_Required work_
All records shown below should be given again, character for character.

━━━

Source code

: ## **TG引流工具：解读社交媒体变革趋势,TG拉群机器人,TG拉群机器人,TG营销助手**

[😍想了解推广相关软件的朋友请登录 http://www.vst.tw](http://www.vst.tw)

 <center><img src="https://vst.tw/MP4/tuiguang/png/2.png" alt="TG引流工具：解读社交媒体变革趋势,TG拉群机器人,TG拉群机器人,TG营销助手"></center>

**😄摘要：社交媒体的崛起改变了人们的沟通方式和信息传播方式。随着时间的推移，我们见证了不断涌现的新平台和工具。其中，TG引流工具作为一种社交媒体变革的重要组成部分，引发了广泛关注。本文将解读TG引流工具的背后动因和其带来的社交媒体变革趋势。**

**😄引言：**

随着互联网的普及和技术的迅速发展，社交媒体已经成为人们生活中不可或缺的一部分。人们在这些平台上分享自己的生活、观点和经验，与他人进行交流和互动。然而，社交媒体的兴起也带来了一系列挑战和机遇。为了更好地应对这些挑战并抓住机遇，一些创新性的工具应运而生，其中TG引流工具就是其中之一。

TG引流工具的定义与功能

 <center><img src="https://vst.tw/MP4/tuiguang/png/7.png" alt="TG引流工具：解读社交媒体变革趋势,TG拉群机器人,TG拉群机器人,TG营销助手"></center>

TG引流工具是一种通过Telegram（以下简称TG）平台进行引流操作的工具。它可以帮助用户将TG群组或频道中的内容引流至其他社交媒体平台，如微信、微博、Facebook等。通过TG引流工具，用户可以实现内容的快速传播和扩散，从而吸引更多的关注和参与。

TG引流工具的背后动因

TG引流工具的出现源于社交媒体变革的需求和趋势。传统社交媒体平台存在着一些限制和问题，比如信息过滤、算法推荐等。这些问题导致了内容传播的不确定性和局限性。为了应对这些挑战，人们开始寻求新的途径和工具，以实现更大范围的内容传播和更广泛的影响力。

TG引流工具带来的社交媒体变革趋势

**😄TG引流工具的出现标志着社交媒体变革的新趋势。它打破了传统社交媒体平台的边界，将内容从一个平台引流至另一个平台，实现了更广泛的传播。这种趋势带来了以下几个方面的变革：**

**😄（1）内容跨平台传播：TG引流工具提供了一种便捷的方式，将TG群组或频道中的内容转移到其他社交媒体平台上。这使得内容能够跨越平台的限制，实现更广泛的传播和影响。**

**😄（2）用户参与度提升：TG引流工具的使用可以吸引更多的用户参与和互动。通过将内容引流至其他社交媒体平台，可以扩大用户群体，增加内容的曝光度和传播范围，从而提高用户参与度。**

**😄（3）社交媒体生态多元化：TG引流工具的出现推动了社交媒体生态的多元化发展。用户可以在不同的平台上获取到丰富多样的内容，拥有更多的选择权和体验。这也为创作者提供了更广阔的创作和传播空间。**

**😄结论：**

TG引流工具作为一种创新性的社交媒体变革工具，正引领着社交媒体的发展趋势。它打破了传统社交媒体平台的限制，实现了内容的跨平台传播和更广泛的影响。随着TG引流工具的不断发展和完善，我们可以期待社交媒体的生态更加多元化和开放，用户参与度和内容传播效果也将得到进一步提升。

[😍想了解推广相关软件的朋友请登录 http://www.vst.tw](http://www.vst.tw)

━━━

_Response to this exercise_
Source code

: ## **TG引流工具：解读社交媒体变革趋势,TG拉群机器人,TG拉群机器人,TG营销助手**

[😍想了解推广相关软件的朋友请登录 http://www.vst.tw](http://www.vst.tw)

 <center><img src="https://vst.tw/MP4/tuiguang/png/2.png" alt="TG引流工具：解读社交媒体变革趋势,TG拉群机器人,TG拉群机器人,TG营销助手"></center>

**😄摘要：社交媒体的崛起改变了人们的沟通方式和信息传播方式。随着时间的推移，我们见证了不断涌现的新平台和工具。其中，TG引流工具作为一种社交媒体变革的重要组成部分，引发了广泛关注。本文将解读TG引流工具的背后动因和其带来的社交媒体变革趋势。**

**😄引言：**

随着互联网的普及和技术的迅速发展，社交媒体已经成为人们生活中不可或缺的一部分。人们在这些平台上分享自己的生活、观点和经验，与他人进行交流和互动。然而，社交媒体的兴起也带来了一系列挑战和机遇。为了更好地应对这些挑战并抓住机遇，一些创新性的工具应运而生，其中TG引流工具就是其中之一。

TG引流工具的定义与功能

 <center><img src="https://vst.tw/MP4/tuiguang/png/7.png" alt="TG引流工具：解读社交媒体变革趋势,TG拉群机器人,TG拉群机器人,TG营销助手"></center>

TG引流工具是一种通过Telegram（以下简称TG）平台进行引流操作的工具。它可以帮助用户将TG群组或频道中的内容引流至其他社交媒体平台，如微信、微博、Facebook等。通过TG引流工具，用户可以实现内容的快速传播和扩散，从而吸引更多的关注和参与。

TG引流工具的背后动因

TG引流工具的出现源于社交媒体变革的需求和趋势。传统社交媒体平台存在着一些限制和问题，比如信息过滤、算法推荐等。这些问题导致了内容传播的不确定性和局限性。为了应对这些挑战，人们开始寻求新的途径和工具，以实现更大范围的内容传播和更广泛的影响力。

TG引流工具带来的社交媒体变革趋势

**😄TG引流工具的出现标志着社交媒体变革的新趋势。它打破了传统社交媒体平台的边界，将内容从一个平台引流至另一个平台，实现了更广泛的传播。这种趋势带来了以下几个方面的变革：**

**😄（1）内容跨平台传播：TG引流工具提供了一种便捷的方式，将TG群组或频道中的内容转移到其他社交媒体平台上。这使得内容能够跨越平台的限制，实现更广泛的传播和影响。**

**😄（2）用户参与度提升：TG引流工具的使用可以吸引更多的用户参与和互动。通过将内容引流至其他社交媒体平台，可以扩大用户群体，增加内容的曝光度和传播范围，从而提高用户参与度。**

**😄（3）社交媒体生态多元化：TG引流工具的出现推动了社交媒体生态的多元化发展。用户可以在不同的平台上获取到丰富多样的内容，拥有更多的选择权和体验。这也为创作者提供了更广阔的创作和传播空间。**

**😄结论：**

TG引流工具作为一种创新性的社交媒体变革工具，正引领着社交媒体的发展趋势。它打破了传统社交媒体平台的限制，实现了内容的跨平台传播和更广泛的影响。随着TG引流工具的不断发展和完善，我们可以期待社交媒体的生态更加多元化和开放，用户参与度和内容传播效果也将得到进一步提升。

[😍想了解推广相关软件的朋友请登录 http://www.vst.tw](http://www.vst.tw)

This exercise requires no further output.